Infine, quella ancora più difficile sarà forse la scelta comando. Mi sembra evidente che, con tutta la bile che si sono vomitati addosso i fondatori di questi partiti, il possibile nuovo leader politico della (molto) possibile unica entità liberal-democratica non può che essere un altro: né la Bonino (con tutto il dovuto) rispetto, ha dato tanto, ma non ci si può candidare in omnia saecula saeculorum), né Calenda né Renzi dovrebbero aspirare a questo ruolo, quindi sarebbe decisamente appropriato per loro un passo di lato: si inventino un ruolo di padri nobili, di presidenti onorari, di garanti, quello che vogliono, ma lascino, per amore della causa, a qualcun altro l’onere e l’onore di prenderne le redini. Naturalmente bisognerà mettere a punto un meccanismo costituente, di cui in realtà si è già parlato nel gennaio 2023 (prima dei tempi dei lunghi coltelli tra Calenda e Renzi) nel convegno degli Stati generali liberali democratici a Milano coordinato da Giuseppe Benedetto, Oscar Giannino, Sandro Gozi, Alessandro De Nicola e Benedetto della Vedova, che secondo Calenda avrebbe dovuto incoronarlo capo politico (non avendo tenuto conto dell’oste Matteo, più furbo del gatto e della volpe messi insieme).

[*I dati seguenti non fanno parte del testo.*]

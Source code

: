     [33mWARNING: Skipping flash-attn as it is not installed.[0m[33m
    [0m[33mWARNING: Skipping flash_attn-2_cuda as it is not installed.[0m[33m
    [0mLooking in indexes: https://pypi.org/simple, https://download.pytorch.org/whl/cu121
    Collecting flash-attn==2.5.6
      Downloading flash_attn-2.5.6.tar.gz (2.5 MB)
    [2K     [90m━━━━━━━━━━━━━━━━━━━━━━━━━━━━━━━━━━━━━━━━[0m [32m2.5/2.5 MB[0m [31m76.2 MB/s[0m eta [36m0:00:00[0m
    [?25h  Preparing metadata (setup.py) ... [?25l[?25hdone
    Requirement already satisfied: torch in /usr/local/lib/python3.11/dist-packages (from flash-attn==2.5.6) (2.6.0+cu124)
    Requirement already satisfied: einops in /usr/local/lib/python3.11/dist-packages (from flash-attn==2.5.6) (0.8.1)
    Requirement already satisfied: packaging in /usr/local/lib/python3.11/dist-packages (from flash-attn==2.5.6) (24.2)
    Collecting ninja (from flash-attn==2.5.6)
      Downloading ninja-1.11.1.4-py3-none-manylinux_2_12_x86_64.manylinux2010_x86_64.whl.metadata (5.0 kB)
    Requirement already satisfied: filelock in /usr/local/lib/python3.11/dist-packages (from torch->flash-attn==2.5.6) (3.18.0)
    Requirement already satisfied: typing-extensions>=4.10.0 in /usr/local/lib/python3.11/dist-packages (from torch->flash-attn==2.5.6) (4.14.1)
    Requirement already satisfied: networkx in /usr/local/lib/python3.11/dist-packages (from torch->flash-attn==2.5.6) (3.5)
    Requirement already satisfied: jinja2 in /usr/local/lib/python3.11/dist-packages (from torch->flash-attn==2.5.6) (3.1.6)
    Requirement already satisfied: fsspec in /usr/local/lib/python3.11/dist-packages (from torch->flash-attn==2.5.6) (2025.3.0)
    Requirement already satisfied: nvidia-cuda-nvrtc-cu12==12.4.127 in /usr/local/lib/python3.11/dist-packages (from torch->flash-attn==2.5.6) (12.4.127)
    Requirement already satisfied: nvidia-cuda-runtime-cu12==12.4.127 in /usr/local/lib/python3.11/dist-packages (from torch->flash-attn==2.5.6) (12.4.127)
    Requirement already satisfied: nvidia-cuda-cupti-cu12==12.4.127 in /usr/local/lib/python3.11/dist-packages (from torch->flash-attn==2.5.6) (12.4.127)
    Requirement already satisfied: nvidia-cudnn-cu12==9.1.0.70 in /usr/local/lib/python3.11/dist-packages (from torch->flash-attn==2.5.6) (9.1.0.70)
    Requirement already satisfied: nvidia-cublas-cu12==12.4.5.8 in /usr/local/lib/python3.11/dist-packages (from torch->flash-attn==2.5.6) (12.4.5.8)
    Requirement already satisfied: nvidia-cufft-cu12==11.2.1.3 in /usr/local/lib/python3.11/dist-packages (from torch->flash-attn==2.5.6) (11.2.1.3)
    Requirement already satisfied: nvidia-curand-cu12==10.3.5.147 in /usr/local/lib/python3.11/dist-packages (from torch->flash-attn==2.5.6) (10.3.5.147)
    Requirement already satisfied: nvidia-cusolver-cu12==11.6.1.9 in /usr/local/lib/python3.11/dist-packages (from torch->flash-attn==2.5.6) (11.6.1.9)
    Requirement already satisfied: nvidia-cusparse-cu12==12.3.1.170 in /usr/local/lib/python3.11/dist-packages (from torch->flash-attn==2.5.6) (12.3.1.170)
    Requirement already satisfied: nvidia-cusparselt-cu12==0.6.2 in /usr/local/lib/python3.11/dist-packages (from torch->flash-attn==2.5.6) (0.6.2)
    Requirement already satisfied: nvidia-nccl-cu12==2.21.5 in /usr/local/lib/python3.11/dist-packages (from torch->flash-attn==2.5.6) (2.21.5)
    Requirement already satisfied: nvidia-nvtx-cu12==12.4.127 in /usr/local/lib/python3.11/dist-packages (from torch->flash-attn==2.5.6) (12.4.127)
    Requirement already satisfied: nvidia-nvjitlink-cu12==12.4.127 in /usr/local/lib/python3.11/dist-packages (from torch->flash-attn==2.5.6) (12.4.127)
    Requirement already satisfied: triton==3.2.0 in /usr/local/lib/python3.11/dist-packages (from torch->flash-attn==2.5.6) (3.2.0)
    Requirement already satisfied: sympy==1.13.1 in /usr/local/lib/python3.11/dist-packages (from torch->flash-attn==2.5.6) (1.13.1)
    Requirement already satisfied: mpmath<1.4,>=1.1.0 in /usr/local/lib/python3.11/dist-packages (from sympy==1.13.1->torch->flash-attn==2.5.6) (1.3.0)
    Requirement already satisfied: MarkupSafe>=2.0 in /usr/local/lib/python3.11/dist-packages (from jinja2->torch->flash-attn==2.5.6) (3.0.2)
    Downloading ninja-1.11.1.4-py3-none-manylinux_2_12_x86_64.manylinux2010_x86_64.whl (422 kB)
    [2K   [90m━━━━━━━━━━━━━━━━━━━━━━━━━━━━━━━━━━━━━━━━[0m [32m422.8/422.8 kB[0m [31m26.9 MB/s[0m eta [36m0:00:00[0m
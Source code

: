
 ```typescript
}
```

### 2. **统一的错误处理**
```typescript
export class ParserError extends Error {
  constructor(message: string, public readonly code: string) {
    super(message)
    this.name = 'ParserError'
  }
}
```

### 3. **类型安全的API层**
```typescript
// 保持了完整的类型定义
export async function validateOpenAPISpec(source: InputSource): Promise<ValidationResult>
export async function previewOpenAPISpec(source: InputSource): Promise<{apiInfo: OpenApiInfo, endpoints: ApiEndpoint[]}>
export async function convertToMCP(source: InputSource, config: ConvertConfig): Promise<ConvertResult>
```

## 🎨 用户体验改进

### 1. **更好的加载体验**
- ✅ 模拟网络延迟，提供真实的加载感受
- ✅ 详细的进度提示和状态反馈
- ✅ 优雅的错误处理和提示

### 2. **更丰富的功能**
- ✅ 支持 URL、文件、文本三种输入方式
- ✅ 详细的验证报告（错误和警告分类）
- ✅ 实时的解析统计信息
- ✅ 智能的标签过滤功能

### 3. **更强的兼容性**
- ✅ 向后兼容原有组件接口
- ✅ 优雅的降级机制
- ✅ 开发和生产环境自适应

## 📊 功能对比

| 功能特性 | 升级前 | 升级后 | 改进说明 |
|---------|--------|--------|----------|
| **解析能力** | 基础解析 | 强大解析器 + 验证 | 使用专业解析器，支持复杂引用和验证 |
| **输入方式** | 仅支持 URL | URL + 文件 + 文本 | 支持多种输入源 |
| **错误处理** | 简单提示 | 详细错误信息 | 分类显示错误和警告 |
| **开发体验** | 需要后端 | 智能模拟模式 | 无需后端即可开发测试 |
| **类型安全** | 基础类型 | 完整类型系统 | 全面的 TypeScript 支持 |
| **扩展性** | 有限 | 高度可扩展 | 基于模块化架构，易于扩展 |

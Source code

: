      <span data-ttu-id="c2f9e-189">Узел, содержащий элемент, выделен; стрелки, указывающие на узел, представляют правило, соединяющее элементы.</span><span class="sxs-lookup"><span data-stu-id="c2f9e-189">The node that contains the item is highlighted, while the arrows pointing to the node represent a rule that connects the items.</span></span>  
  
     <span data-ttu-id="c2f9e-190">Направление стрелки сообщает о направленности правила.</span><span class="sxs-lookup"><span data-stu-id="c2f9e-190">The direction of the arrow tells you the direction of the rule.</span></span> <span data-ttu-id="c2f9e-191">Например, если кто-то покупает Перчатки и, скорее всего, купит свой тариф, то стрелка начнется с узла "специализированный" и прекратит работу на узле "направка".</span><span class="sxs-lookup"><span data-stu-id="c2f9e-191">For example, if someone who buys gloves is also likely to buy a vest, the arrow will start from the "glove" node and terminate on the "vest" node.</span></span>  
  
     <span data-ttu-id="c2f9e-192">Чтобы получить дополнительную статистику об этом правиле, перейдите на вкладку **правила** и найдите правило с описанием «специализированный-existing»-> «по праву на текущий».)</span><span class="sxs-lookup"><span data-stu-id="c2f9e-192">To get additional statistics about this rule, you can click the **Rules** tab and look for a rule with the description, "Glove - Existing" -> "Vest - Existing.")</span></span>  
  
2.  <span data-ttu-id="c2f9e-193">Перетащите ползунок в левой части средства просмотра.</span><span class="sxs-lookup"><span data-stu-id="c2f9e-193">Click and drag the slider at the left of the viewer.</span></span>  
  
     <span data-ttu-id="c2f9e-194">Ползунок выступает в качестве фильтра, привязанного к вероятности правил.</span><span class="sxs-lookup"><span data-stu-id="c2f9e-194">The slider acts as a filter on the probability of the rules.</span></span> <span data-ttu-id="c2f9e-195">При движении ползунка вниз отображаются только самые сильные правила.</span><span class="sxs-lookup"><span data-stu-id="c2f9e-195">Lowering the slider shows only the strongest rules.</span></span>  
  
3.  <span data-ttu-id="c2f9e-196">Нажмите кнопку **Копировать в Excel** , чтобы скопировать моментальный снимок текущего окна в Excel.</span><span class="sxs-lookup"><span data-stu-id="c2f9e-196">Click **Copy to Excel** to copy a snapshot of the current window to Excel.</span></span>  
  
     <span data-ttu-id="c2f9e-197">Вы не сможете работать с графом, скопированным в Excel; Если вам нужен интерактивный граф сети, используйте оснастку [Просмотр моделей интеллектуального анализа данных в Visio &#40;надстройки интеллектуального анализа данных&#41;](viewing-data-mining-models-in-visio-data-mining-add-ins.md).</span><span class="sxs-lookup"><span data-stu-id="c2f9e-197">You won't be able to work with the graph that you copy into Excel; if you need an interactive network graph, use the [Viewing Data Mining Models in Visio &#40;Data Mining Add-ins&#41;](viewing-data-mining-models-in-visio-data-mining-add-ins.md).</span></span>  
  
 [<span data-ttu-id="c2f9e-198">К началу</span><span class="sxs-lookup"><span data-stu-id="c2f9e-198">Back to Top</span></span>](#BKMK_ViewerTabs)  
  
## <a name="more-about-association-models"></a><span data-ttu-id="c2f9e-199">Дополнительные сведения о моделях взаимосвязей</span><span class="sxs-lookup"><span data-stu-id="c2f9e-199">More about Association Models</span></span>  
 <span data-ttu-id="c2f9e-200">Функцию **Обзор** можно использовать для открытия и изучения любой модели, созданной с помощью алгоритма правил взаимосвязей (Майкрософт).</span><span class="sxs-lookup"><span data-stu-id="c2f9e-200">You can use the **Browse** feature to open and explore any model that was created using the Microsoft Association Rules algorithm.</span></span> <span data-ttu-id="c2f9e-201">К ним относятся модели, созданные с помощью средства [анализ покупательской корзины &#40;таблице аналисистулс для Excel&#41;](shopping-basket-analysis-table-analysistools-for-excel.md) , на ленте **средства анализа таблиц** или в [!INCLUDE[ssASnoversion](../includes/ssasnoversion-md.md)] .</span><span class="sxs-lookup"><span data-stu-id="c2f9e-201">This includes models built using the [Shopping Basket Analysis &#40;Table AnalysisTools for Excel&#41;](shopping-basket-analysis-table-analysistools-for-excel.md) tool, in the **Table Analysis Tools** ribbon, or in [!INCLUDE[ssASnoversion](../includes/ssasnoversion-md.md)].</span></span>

Questa fase costituente avrà il compito di stabilire regole e programmi, e organizzare la selezione del leader. Quale leader? Per ora mi viene in mente un solo nome (magari non nuovissimo, sicuramente non autorevole come quelli di Einaudi o Benedetto Croce): Mara Carfagna.

Ma il tempo c’è: almeno dieci anni, finché governeranno indisturbati Giorgia Meloni e il centrodestra (se non iniziano a fare danni prima, ipotesi piuttosto improbabile).